The paper does not show experimentally that the proposed method
is better than existing techniques such as Tulip and Pathchar.
The Introduction gives a "marketing" feel by not focusing on specific
technical features and contributions.

> *** Detailed Comments: Please provide detailed comments that will help the TPC assess the paper and help provide feedback to the authors.

The submission proposes and evaluates Pong, a tool for identifying
the location of congested links. Using queuing delay as a congestion
signal, Pong locates congestion spots with an innovative technique
of sending probes from both ends of a tested path. Pong also
generalizes this interesting technique to work in more complicated
scenarios.

The thorough evaluation includes experiments in Emulab and PlanetLab.
The work clearly shows its maturity and many months of efforts.
The attention to the measurement accuracy is highly commendable.
The presented results confirm the effectiveness and low overhead of
Pong.

The related work positions Pong clearly among the prior proposals.
Tulip and Pathchar seem to be the closest existing tools. The
paper will greatly benefit from reporting extra experiments
that substantiate the claim that Pong achieves a higher
accuracy with a much lower overhead than the provided by Tulip and
Pathchar.

The presentation is excellent overall.
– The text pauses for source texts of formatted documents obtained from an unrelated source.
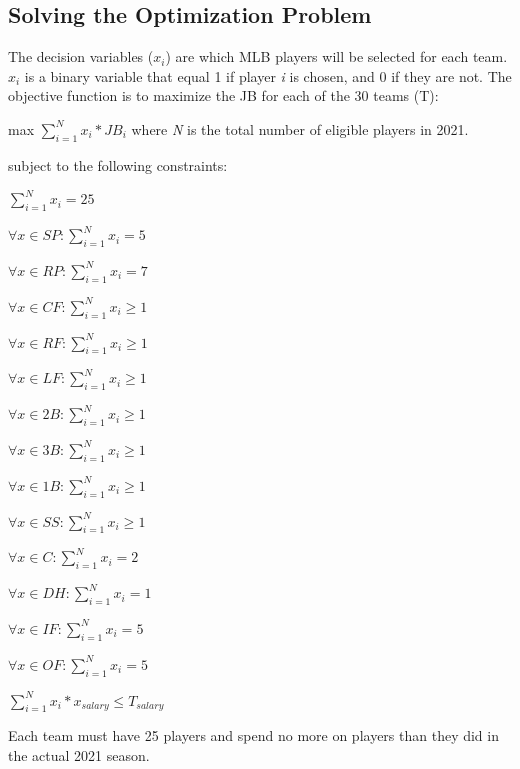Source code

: \documentclass{article}
\begin{document}
\subsection{Solving the Optimization Problem}

The decision variables ($x_{i}$) are which MLB players will be selected for each team. $x_{i}$ is a binary variable that equal 1 if player \emph{i} is chosen, and 0 if they are not. The objective function is to maximize the JB for each of the 30 teams (T):

max $\sum_{i = 1}^{N} x_{i} * JB_{i}$ where \emph{N} is the total number of eligible players in 2021.

subject to the following constraints:

$\sum_{i = 1}^{N} x_{i} = 25$

$\forall x \in SP:  \sum_{i = 1}^{N} x_{i} = 5$ 
 
$\forall x \in RP:  \sum_{i = 1}^{N} x_{i} = 7$ 
 
$\forall x \in CF:  \sum_{i = 1}^{N} x_{i} \geq 1$ 
 
$\forall x \in RF:  \sum_{i = 1}^{N} x_{i} \geq 1$ 
 
$\forall x \in LF:  \sum_{i = 1}^{N} x_{i} \geq 1$ 
 
$\forall x \in 2B:  \sum_{i = 1}^{N} x_{i} \geq 1$ 
 
$\forall x \in 3B:  \sum_{i = 1}^{N} x_{i} \geq 1$ 
 
$\forall x \in 1B:  \sum_{i = 1}^{N} x_{i} \geq 1$ 
 
$\forall x \in SS:  \sum_{i = 1}^{N} x_{i} \geq 1$ 
 
$\forall x \in C:  \sum_{i = 1}^{N} x_{i} = 2$ 

$\forall x \in DH:  \sum_{i = 1}^{N} x_{i} = 1$ 
 
$\forall x \in IF:  \sum_{i = 1}^{N} x_{i} = 5$ 
 
$\forall x \in OF:  \sum_{i = 1}^{N} x_{i} = 5$ 

$\sum_{i = 1}^{N} x_{i} * x_{salary} \leq T_{salary}$

Each team must have 25 players and spend no more on players than they did in the actual 2021 season. 



\end{document}
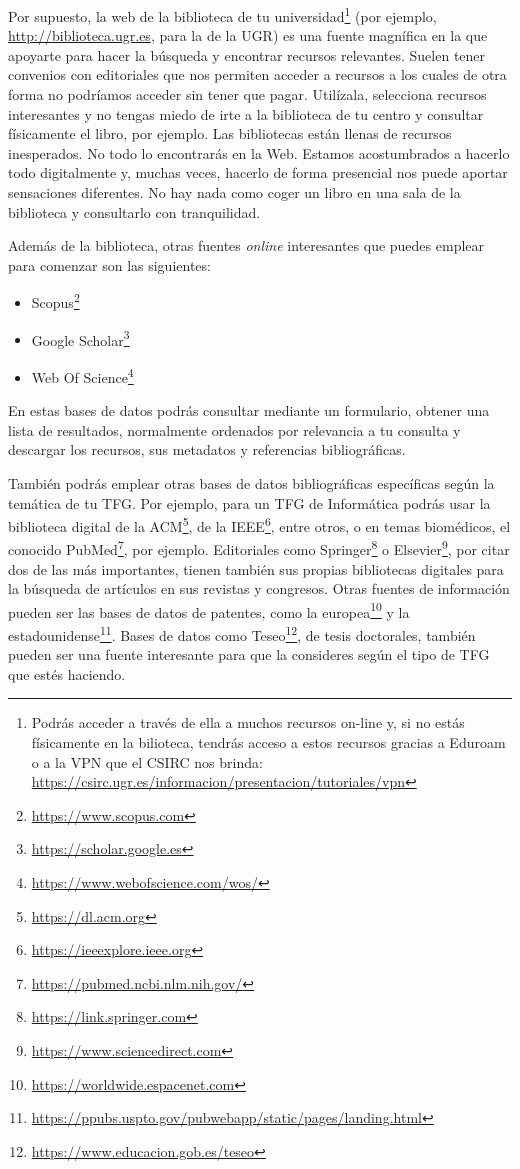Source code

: Por supuesto, la web de la biblioteca de tu universidad\footnote{Podrás acceder a través de ella a muchos recursos on-line y, si no estás físicamente en la bilioteca, tendrás acceso a estos recursos gracias a Eduroam o a la VPN que el CSIRC nos brinda: \url{https://csirc.ugr.es/informacion/presentacion/tutoriales/vpn}} (por ejemplo, \url{http://biblioteca.ugr.es}, para la de la UGR) es una fuente magnífica en la que apoyarte para hacer la búsqueda y encontrar recursos relevantes. Suelen tener convenios con editoriales que nos permiten acceder a recursos a los cuales de otra forma no podríamos acceder sin tener que pagar. Utilízala, selecciona recursos interesantes y no tengas miedo de irte a la biblioteca de tu centro y consultar físicamente el libro, por ejemplo. Las bibliotecas están llenas de recursos inesperados. No todo lo encontrarás en la Web. Estamos acostumbrados a hacerlo todo digitalmente y, muchas veces, hacerlo de forma presencial nos puede aportar sensaciones diferentes. No hay nada como coger un libro en una sala de la biblioteca y consultarlo con tranquilidad. 

Además de la biblioteca, otras fuentes \textit{online} interesantes que puedes emplear para comenzar son las siguientes:

\begin{itemize}
    \item {Scopus}\footnote{\url{https://www.scopus.com}}
    \item {Google Scholar}\footnote{\url{https://scholar.google.es}}
    \item Web Of Science\footnote{\url{https://www.webofscience.com/wos/}}
\end{itemize}

En estas bases de datos podrás consultar mediante un formulario, obtener una lista de resultados, normalmente ordenados por relevancia a tu consulta y descargar los recursos, sus metadatos y referencias bibliográficas.

También podrás emplear otras bases de datos bibliográficas específicas según la temática de tu TFG. Por ejemplo, para un TFG de Informática podrás usar la {biblioteca digital de la ACM}\footnote{\url{https://dl.acm.org}}, de la {IEEE}\footnote{\url{https://ieeexplore.ieee.org}}, entre otros, o en temas biomédicos, el conocido {PubMed}\footnote{\url{https://pubmed.ncbi.nlm.nih.gov/}}, por ejemplo. Editoriales como {Springer}\footnote{\url{https://link.springer.com}} o {Elsevier}\footnote{\url{https://www.sciencedirect.com}}, por citar dos de las más importantes, tienen también sus propias bibliotecas digitales para la búsqueda de artículos en sus revistas y congresos. Otras fuentes de información pueden ser las bases de datos de patentes, como la {europea}\footnote{\url{https://worldwide.espacenet.com}} y la {estadounidense}\footnote{\url{https://ppubs.uspto.gov/pubwebapp/static/pages/landing.html}}. Bases de datos como {Teseo}\footnote{\url{https://www.educacion.gob.es/teseo}}, de tesis doctorales, también pueden ser una fuente interesante para que la consideres según el tipo de TFG que estés haciendo.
The paper has a sound
structure and is written lucidly. One gripe is that the Introduction
has a "marketing" feel; it would be better to shift the emphasis
from "selling" the proposal onto specific technical features
and contributions of Pong.

I recommend acceptance of the submission.

======= Review 4 =======

> *** Recommendation: Your overall rating (Please try giving as few borderlines as possible).
Accept if room (top 30% but not top 15%, borderline for ICNP) (3)

> *** Strengths: What are the major reasons to accept the paper? [Be brief.]

The paper presents a novel (and interesting) method for assessing the degree to which specific links in the network are congested. Results of emulab- and planetlab-based studies are presented.

> *** Weaknesses: What are the major reasons NOT to accept the paper? [Be brief.]

There is no comparison to any of the many existing methods. The authors' own metric suggests that the measurements were not reliable on over 1/3 of the links.

> *** Detailed Comments: Please provide detailed comments that will help the TPC assess the paper and help provide feedback to the authors.

This paper contains some very nice ideas: the use of "path patterns" to determine which measurement scenario applies; the idea of a "measurability score", which gives an idea of the reliability of the results. The inclusion of PlanetLab measurements is also a plus.

However, as always with attempts to solve such measurement problems, the issue of "ground truth" is a challenge. The use of emulab experiments to validate the congestion intensity metric is good. The measurability score, while a great idea, is more problematic since it constructed in a pretty ad hoc fashion. The paper would be greatly improved by including some emulab results to evaluate the "measurability score".